Hace poco fui a la verdulería y me quedé absorto viendo la perfección de una naranja. Otro día en el cajero se molestaron porque retrasaba la cola observando el brillo de la luz en el metal. Hacía una semana había visto Morpho Azul, el cortometraje de Belkis Martín, y su impacto trabajó en mí en forma misteriosa y oculta como un río subterráneo, extraviándome de la vida ordinaria.
Solo cuando estaba a punto de alienarme, las luces de Morpho Azul me invadían para sacarme de la anestesia que la costumbre me inyecta a diario. Pienso que eso hacen las obras que trabajan con fuego: nos sacan de la abulia obligándonos a pensar por encima de lo que piensa nuestra inercia.

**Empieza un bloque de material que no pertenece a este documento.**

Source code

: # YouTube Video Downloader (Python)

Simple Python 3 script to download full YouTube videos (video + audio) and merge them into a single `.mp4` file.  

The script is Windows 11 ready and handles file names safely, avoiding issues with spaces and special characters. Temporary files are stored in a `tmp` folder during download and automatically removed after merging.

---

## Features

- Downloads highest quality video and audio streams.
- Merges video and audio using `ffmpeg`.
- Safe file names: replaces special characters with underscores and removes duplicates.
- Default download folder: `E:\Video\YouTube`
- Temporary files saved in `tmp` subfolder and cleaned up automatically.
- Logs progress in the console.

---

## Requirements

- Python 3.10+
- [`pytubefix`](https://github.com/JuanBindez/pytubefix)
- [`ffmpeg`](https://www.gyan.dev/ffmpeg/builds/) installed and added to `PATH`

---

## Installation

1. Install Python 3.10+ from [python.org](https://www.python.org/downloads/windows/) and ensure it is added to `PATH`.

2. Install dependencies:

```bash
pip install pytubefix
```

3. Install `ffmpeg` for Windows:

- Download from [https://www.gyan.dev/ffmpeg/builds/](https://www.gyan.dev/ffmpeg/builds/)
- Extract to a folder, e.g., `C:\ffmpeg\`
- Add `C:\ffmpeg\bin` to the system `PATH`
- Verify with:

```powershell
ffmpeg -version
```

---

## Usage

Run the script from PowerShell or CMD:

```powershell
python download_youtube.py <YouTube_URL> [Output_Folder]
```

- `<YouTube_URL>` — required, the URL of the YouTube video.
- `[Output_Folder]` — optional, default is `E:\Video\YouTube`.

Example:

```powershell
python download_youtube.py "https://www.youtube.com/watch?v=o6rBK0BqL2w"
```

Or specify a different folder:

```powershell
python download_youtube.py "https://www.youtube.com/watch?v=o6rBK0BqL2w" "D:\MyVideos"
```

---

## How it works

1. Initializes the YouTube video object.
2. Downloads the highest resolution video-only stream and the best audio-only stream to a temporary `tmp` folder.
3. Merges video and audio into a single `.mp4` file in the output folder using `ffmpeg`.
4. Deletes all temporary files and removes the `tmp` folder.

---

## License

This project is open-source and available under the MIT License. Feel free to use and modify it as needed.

¿Qué estaba provocando en mí Morpho Azul a semanas de haberlo visto? ¿Por qué su atmósfera me acompañaba como una sombra proyectándose cuando desplazaba la atención en otra cosa? No me quedó más remedio que mirar hacia adentro, donde el tiempo no existe. Porque ¿cómo medimos el tiempo cuando estamos frente a una obra de alta densidad poética? ¿Fueron 14 minutos los que pasaron desde que empecé hasta que terminé Morpho Azul?
El film comienza con un sonido insistente. Las imágenes distorsionadas hablan de lo difuso que es verse a uno mismo. La joven observa de cerca un insecto, dándolo vuelta, como quien se inspecciona en profundidad. En sus pies inconscientemente inquietos se concentra su impulso vital: la curiosidad.

El sendero que recorre en el campo inmenso, con el viento áspero en su cara, es el camino solitario que inevitablemente se debe transitar en cualquier búsqueda interna. El sol empieza a caer y los insectos cambian y la flora va tomando mayor densidad. Entonces la joven ve la mariposa azul.
Las aves disecadas a punto de despegar me remiten a las vidas paralizadas, trágicamente ancladas. Luego viene el caparazón y los anillos de la tortuga que marcan los años. Alas petrificadas, dureza y el paso del tiempo. Otra vez Morpho Azul nos está señalando.
El hombre trabajando que descree de la chica no es un hombre: es el futuro de la joven si se deja atrapar por los mecanismos forzosos de adaptación.
Luego la chica ve la carcaza de una cigarra que se ha metamorfoseado, adherida a un árbol. Luces y sombras misteriosas se proyectan y parecen un universo que remiten a los cambios químicos de un organismo. Es ella sufriendo una transformación.

Frente a las alas extendidas de un águila disecada, la joven abre un cajón. Mete la mano y toca algo. ¿Qué hay en ese cajón que vuelve a cerrar? La escena se vuelve difusa y aparece el sonido insistente del comienzo: ¿es el sonido de nuestra conciencia que nos alerta?
Se precipita la desesperación. Todo se acelera. Acomoda y desacomoda objetos. Su espíritu bulle. Luego respira melancólicamente. Guarda en un libro la imagen de Morpho Azul, la misteriosa mariposa, y cierra el libro.
El corto respira silencio, peligro, introspección, y es tan preciso como los cuerpos perfectos de los insectos. La cabeza, que es el relámpago de la idea con la escurridiza mariposa. El tórax, que hace respirar el film. Y el abdomen, por donde se despliega toda la belleza del relato que termina con un paisaje casi onírico.

En lo personal, persigo este tipo de obras, las que me hacen recordar que estoy vivo y me devuelven la mirada, la voz y el deseo. Y, si fuera por mí, me quedaría a vivir ahí, en esas imágenes, en esas fotografías brutalmente bellas, tan desoladoramente delicadas que Belkis Martín ha logrado.